**Activity**
Look below for the line containing "- em meados"; from there, print each line exactly up to and including the line containing "- com o aumento", and stop.

**Material supplied**

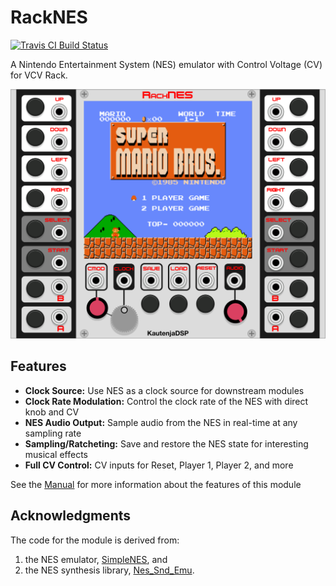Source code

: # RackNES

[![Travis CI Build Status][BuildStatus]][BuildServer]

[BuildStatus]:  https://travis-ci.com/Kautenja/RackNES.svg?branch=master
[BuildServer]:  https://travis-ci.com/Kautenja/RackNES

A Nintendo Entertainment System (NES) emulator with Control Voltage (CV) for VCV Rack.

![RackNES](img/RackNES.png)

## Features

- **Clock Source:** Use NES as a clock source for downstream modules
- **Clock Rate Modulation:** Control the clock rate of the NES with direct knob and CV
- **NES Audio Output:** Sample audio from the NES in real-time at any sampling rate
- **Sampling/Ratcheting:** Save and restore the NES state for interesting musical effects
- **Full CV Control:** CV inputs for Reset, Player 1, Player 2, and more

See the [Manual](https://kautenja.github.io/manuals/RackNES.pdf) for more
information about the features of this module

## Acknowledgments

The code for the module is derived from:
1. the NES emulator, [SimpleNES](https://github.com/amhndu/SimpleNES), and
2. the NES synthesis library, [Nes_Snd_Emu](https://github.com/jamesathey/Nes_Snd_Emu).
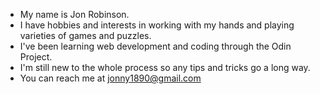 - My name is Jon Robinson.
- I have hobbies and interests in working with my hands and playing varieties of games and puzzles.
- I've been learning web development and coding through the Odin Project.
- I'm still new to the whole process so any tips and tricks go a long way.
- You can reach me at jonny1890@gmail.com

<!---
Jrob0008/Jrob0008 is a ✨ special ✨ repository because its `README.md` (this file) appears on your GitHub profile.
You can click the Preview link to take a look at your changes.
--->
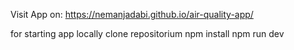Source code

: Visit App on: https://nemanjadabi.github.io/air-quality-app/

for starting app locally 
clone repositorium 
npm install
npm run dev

--

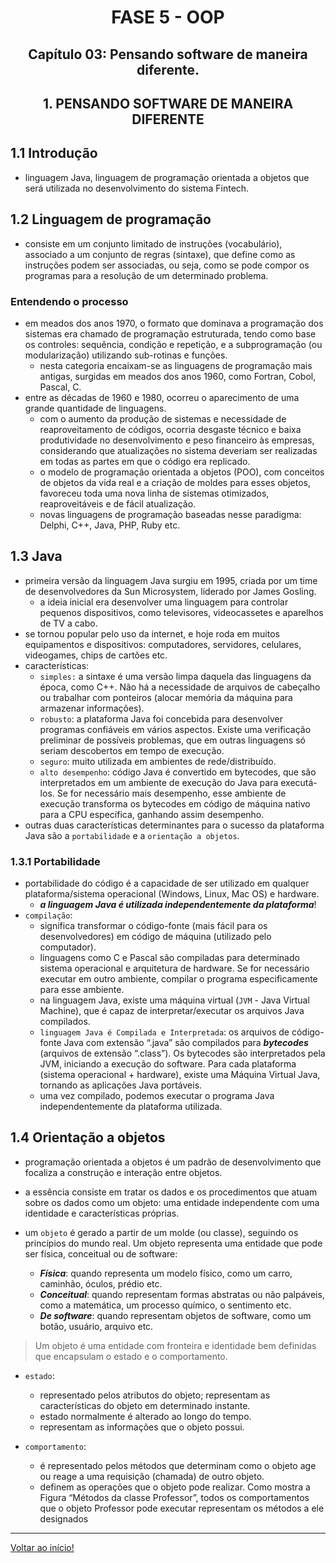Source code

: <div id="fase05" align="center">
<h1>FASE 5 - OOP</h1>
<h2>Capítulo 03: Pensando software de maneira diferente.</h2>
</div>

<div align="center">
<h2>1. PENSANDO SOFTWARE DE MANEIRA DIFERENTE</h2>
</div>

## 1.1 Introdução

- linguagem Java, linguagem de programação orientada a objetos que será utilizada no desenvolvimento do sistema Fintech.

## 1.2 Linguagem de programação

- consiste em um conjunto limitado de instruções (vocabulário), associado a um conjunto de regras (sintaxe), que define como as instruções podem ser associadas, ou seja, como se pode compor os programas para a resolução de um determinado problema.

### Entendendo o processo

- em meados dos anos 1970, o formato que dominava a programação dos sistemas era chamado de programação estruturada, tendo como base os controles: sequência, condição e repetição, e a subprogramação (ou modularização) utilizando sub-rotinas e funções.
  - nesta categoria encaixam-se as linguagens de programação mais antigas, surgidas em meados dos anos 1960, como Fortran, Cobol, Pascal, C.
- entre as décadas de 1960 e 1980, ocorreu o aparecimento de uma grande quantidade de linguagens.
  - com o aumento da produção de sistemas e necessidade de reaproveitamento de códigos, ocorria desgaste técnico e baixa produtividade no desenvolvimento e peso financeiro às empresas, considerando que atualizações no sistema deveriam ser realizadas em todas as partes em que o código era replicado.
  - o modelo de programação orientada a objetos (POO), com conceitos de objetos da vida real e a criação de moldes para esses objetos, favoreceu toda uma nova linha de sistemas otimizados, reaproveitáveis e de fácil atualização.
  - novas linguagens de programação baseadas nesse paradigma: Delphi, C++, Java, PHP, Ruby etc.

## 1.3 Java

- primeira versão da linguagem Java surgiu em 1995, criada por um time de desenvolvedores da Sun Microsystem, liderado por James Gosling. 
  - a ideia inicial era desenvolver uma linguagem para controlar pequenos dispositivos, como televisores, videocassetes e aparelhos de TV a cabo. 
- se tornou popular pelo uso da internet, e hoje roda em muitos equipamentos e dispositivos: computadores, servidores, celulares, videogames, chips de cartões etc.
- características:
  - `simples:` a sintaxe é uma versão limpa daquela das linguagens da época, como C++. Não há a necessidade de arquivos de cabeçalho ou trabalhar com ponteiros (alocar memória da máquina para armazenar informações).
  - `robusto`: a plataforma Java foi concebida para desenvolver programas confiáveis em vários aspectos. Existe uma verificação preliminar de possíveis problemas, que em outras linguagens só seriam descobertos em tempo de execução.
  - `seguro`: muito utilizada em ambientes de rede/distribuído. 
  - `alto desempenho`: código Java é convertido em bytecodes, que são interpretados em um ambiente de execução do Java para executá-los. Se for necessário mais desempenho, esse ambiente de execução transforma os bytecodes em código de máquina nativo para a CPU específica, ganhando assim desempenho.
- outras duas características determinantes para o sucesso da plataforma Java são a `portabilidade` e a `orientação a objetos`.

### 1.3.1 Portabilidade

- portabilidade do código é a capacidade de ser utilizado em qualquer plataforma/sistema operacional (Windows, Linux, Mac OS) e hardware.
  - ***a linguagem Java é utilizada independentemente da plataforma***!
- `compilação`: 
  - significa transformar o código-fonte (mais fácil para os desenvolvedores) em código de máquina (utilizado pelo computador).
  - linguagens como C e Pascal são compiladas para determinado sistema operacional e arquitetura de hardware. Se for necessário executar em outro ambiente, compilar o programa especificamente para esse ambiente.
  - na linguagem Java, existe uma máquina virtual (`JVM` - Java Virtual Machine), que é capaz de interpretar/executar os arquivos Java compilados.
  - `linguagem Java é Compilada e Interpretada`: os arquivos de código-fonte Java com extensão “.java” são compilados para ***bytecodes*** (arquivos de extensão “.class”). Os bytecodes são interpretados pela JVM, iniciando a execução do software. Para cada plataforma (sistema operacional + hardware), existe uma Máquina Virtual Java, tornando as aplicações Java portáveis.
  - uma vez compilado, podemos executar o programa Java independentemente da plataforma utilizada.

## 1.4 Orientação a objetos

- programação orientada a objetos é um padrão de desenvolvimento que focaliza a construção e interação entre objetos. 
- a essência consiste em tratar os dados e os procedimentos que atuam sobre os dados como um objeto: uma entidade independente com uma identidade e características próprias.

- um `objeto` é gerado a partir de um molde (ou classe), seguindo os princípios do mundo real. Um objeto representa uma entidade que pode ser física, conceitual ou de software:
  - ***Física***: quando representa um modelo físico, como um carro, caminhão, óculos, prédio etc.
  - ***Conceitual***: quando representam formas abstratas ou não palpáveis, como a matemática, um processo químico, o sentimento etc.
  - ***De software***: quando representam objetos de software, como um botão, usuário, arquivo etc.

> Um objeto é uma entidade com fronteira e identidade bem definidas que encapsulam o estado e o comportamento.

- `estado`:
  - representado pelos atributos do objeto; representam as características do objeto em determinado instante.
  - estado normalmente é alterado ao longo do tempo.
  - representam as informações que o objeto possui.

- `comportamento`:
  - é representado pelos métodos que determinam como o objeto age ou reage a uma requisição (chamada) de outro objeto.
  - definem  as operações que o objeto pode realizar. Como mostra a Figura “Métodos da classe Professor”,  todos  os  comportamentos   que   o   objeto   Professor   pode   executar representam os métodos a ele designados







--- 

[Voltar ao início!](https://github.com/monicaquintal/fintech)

--

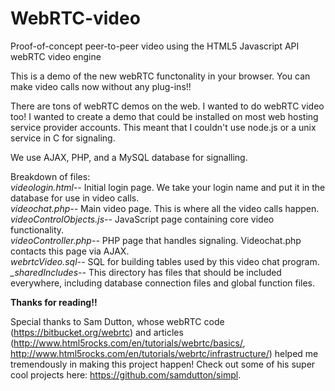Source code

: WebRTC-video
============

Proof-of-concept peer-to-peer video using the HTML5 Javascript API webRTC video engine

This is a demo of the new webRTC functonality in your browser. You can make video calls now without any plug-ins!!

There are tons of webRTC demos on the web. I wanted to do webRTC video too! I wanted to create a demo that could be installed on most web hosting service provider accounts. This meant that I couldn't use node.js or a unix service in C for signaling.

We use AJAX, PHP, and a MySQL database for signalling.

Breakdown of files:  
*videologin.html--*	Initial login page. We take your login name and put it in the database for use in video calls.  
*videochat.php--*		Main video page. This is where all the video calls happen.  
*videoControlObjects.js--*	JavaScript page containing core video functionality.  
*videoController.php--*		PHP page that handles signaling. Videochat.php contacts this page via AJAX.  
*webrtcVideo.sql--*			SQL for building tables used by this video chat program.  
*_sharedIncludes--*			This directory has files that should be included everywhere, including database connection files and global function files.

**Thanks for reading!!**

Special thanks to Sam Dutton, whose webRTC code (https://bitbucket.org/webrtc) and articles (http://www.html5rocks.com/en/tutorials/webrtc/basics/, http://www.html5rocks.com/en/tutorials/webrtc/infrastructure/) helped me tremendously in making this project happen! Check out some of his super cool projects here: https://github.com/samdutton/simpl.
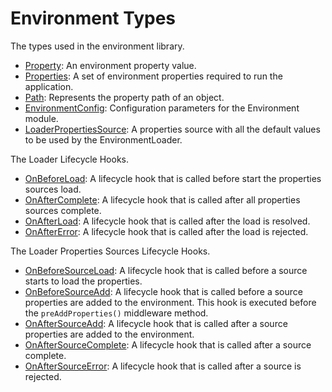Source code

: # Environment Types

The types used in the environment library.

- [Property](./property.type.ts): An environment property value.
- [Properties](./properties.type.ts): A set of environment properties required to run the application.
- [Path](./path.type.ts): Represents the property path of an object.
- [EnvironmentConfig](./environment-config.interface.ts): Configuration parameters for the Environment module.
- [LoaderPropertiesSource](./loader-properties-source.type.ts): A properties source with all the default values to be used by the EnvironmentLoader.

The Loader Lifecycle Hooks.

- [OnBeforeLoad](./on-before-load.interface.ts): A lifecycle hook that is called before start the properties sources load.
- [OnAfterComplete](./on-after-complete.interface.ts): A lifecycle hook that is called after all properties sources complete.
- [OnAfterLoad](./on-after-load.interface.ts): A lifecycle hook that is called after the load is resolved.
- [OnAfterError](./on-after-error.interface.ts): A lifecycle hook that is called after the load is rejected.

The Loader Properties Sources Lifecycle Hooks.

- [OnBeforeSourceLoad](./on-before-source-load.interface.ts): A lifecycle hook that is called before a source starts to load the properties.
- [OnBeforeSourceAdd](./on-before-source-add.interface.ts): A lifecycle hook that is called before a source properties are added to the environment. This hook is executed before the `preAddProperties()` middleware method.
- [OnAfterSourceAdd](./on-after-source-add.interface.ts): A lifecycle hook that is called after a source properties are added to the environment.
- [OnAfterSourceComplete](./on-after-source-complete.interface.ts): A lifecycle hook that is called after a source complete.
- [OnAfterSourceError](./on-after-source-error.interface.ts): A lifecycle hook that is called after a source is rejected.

**Worked solution**
- em meados dos anos 1970, o formato que dominava a programação dos sistemas era chamado de programação estruturada, tendo como base os controles: sequência, condição e repetição, e a subprogramação (ou modularização) utilizando sub-rotinas e funções.
  - nesta categoria encaixam-se as linguagens de programação mais antigas, surgidas em meados dos anos 1960, como Fortran, Cobol, Pascal, C.
- entre as décadas de 1960 e 1980, ocorreu o aparecimento de uma grande quantidade de linguagens.
  - com o aumento da produção de sistemas e necessidade de reaproveitamento de códigos, ocorria desgaste técnico e baixa produtividade no desenvolvimento e peso financeiro às empresas, considerando que atualizações no sistema deveriam ser realizadas em todas as partes em que o código era replicado.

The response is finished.